It's time to stop relying on corporations which do not respect our privacy. Here are some search engines that, unlike Google, Bing and Yahoo, have a stronger focus on protecting your privacy.
Unlike meta search engines such as DuckDuckGo, Startpage, etc., which rely either partially or entirely upon third parties for their results (primarily Bing and Google), all search engines listed here maintain their own indexes meaning they actively crawl the web in search of new and updated content to add to their catalogs. A few are hybrids, meaning they rely partially upon a 3rd party engine.
Although meta search engines are often referred to as "alternative" search engines, they are not true alternatives since they are subject to the same censorship/de-ranking practices of the companies upon which they rely. Such search engine companies are really proxies in that they may provide a valuable service by insulating you from privacy intrusive third party services, however this is not always the case. To gain some insight as to the relationships between search engines, see the excellent info-graphic provided by The Search Engine Map website.

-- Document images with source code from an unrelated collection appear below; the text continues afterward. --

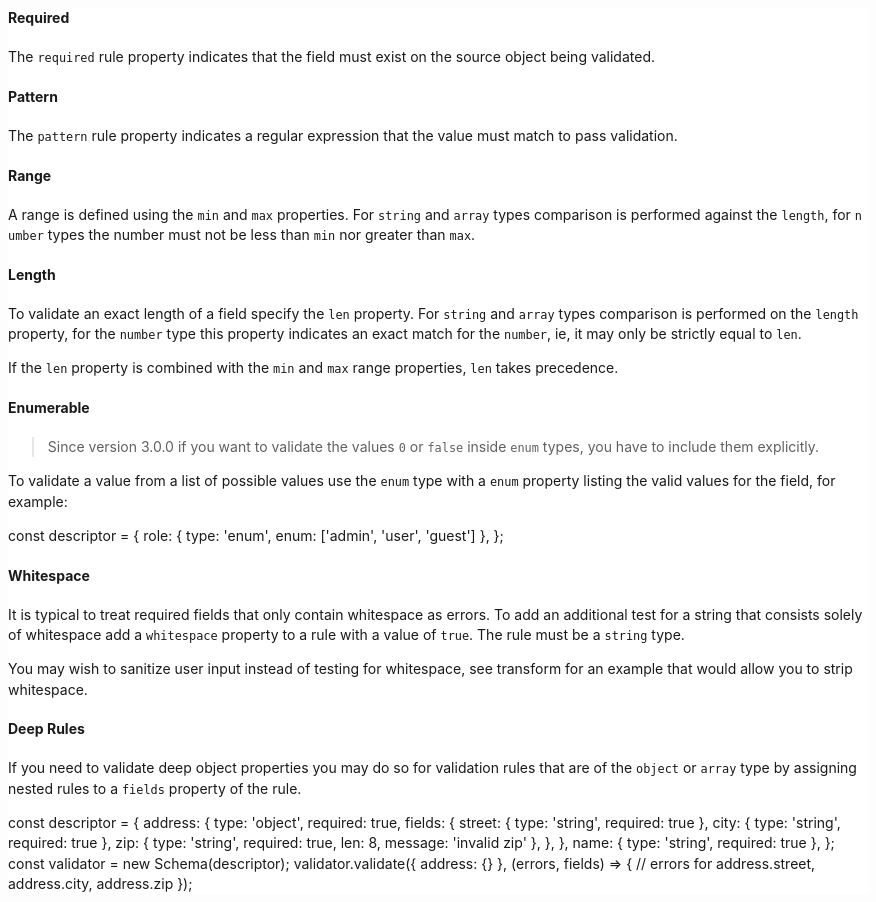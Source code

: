 #### Required

The `required` rule property indicates that the field must exist on the source object being validated.

#### Pattern

The `pattern` rule property indicates a regular expression that the value must match to pass validation.

#### Range

A range is defined using the `min` and `max` properties. For `string` and `array` types comparison is performed against the `length`, for `number` types the number must not be less than `min` nor greater than `max`.

#### Length

To validate an exact length of a field specify the `len` property. For `string` and `array` types comparison is performed on the `length` property, for the `number` type this property indicates an exact match for the `number`, ie, it may only be strictly equal to `len`.

If the `len` property is combined with the `min` and `max` range properties, `len` takes precedence.

#### Enumerable

> Since version 3.0.0 if you want to validate the values `0` or `false` inside `enum` types, you have to include them explicitly.

To validate a value from a list of possible values use the `enum` type with a `enum` property listing the valid values for the field, for example:

const descriptor \= {
  role: { type: 'enum', enum: \['admin', 'user', 'guest'\] },
};

#### Whitespace

It is typical to treat required fields that only contain whitespace as errors. To add an additional test for a string that consists solely of whitespace add a `whitespace` property to a rule with a value of `true`. The rule must be a `string` type.

You may wish to sanitize user input instead of testing for whitespace, see transform for an example that would allow you to strip whitespace.

#### Deep Rules

If you need to validate deep object properties you may do so for validation rules that are of the `object` or `array` type by assigning nested rules to a `fields` property of the rule.

const descriptor \= {
  address: {
    type: 'object',
    required: true,
    fields: {
      street: { type: 'string', required: true },
      city: { type: 'string', required: true },
      zip: { type: 'string', required: true, len: 8, message: 'invalid zip' },
    },
  },
  name: { type: 'string', required: true },
};
const validator \= new Schema(descriptor);
validator.validate({ address: {} }, (errors, fields) \=> {
  // errors for address.street, address.city, address.zip
});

If you are going to use a meta search engine which relies upon a 3rd party, those which depend on Microsoft's Bing seem to return generally better results than those which rely upon Google, especially when searching for sensitive and censored information, though i don't expect this to last since Bing and DuckDuckGo are working together to censor Bing's results.
If you have any indexing search engines you would like to suggest, leave a comment (you need not be logged in). To install search engine plugins for Firefox, see Firefox Search Engine Cautions, Recommendations.
Legend:
Decentralized: (yes/no) whether or not the service depends upon centralized servers or is distributed among its users, such as YaCy
Type: (index/hybrid) indexing search engines crawl the web and index content without relying on a 3rd party, whereas hybrid search engines are a combination of both meta and index
Requires JS / Cookies: (yes/no) whether the website requires JavaScript and/or cookies (web storage) in order to function
Self Contained: (yes/no) whether or not the website uses 3rd party resources, such as Google fonts, etc.

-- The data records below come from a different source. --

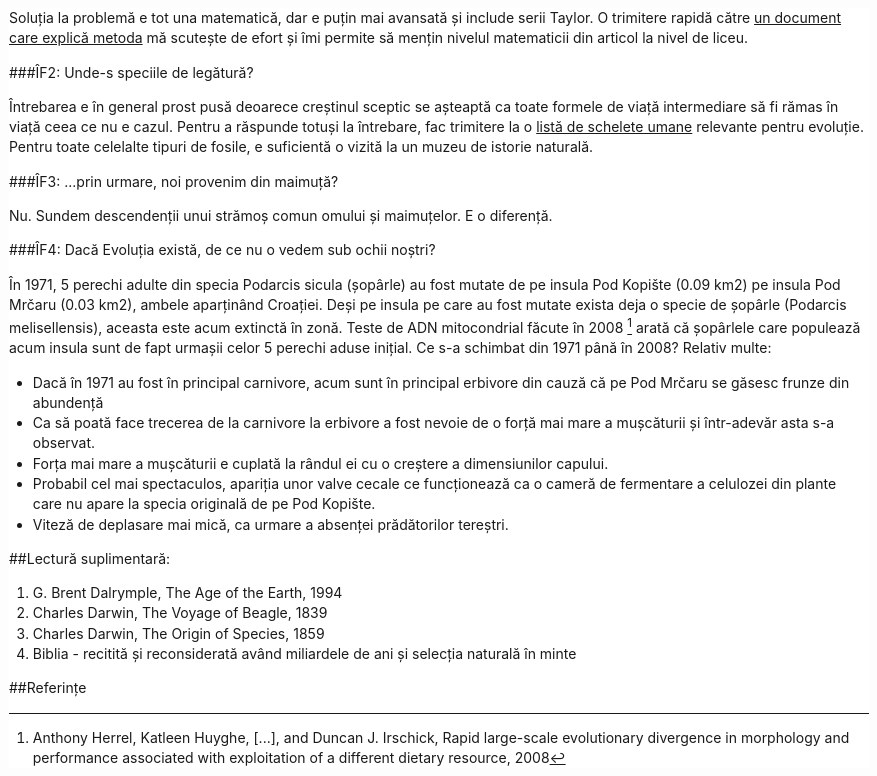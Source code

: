 Soluția la problemă e tot una matematică, dar e puțin mai avansată și include serii Taylor. O trimitere rapidă către [un document care explică metoda](http://darius.berghe.net/images/evolutionism/halflife.pdf) mă scutește de efort și îmi permite să mențin nivelul matematicii din articol la nivel de liceu.

###ÎF2: Unde-s speciile de legătură?

Întrebarea e în general prost pusă deoarece creștinul sceptic se așteaptă ca toate formele de viață intermediare să fi rămas în viață ceea ce nu e cazul. Pentru a răspunde totuși la întrebare, fac trimitere la o [listă de schelete umane](https://en.wikipedia.org/wiki/List_of_human_evolution_fossils) relevante pentru evoluție. Pentru toate celelalte tipuri de fosile, e suficientă o vizită la un muzeu de istorie naturală.

###ÎF3: ...prin urmare, noi provenim din maimuță?

Nu. Sundem descendenții unui strămoș comun omului și maimuțelor. E o diferență.

###ÎF4: Dacă Evoluția există, de ce nu o vedem sub ochii noștri?

În 1971, 5 perechi adulte din specia Podarcis sicula (șopârle) au fost mutate de pe insula Pod Kopište (0.09 km2) pe insula Pod Mrčaru (0.03 km2), ambele aparținând Croației. Deși pe insula pe care au fost mutate exista deja o specie de șopârle (Podarcis melisellensis), aceasta este acum extinctă în zonă. Teste de ADN mitocondrial făcute în 2008 [^1] arată că șopârlele care populează acum insula sunt de fapt urmașii celor 5 perechi aduse inițial. Ce s-a schimbat din 1971 până în 2008? Relativ multe:

- Dacă în 1971 au fost în principal carnivore, acum sunt în principal erbivore din cauză că pe Pod Mrčaru se găsesc frunze din abundență
- Ca să poată face trecerea de la carnivore la erbivore a fost nevoie de o forță mai mare a mușcăturii și într-adevăr asta s-a observat.
- Forța mai mare a mușcăturii e cuplată la rândul ei cu o creștere a dimensiunilor capului.
- Probabil cel mai spectaculos, apariția unor valve cecale ce funcționează ca o cameră de fermentare a celulozei din plante care nu apare la specia originală de pe Pod Kopište.
- Viteză de deplasare mai mică, ca urmare a absenței prădătorilor tereștri.

##Lectură suplimentară:
1. G. Brent Dalrymple, The Age of the Earth, 1994
2. Charles Darwin, The Voyage of Beagle, 1839 
3. Charles Darwin, The Origin of Species, 1859
4. Biblia - recitită și reconsiderată având miliardele de ani și selecția naturală în minte

##Referințe
[^1]:Anthony Herrel, Katleen Huyghe, [...], and Duncan J. Irschick, Rapid large-scale evolutionary divergence in morphology and performance associated with exploitation of a different dietary resource, 2008
[^2]:Kimura M., Evolutionary Rate at the Molecular Level, Nature 217:624-6, 1968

Client Required: (yes/no) whether or not you have to install client software in order to use the service
License: (proprietary/<license type>) whether the source code is available and, if so, the license type
Brave Search is in the process of building its own index, however until that is complete it also pulls results from 3rd parties, primarily Bing and Google.
The search interface is attractive and intuitive. Unfortunately there are few options for tailoring the search results or the interface, however some of the more important options are in place, including regional and date search options.
Gigablast is a free and open source search engine that maintains its own index.
The search interface offers some useful options, such as selecting the format of the output, several interesting sorting options, time span options, file type options and plenty of advanced syntax options.
I couldn't find a privacy policy, but decided to include it anyway since it is open source.
You can install and run Gigablast on your own server.
Good Gopher was apparently developed by Mike Adams, editor of the NaturalNews.com website, and appears to be unmaintained.
As stated in the Good Gopher privacy policy, their search results are censored in that they filter out what they and their users consider to be "corporate propaganda and government disinfo", while simultaneously promoting the undisputed heavyweight king of propaganda and disinformation, Alex "Bullhorn" Jones.
The core of their privacy policy consists of a few vague paragraphs, the bulk of which has nothing to do with user privacy.
Revenue is generated by displaying ads in the search results, though they state they are very particular about who may advertise on the platform.
LookSeek appears to be owned by Applied Theory Networks LLC and apparently has been around a while. The software seems to be propitiatory, but they do have a decent, clear and brief privacy policy.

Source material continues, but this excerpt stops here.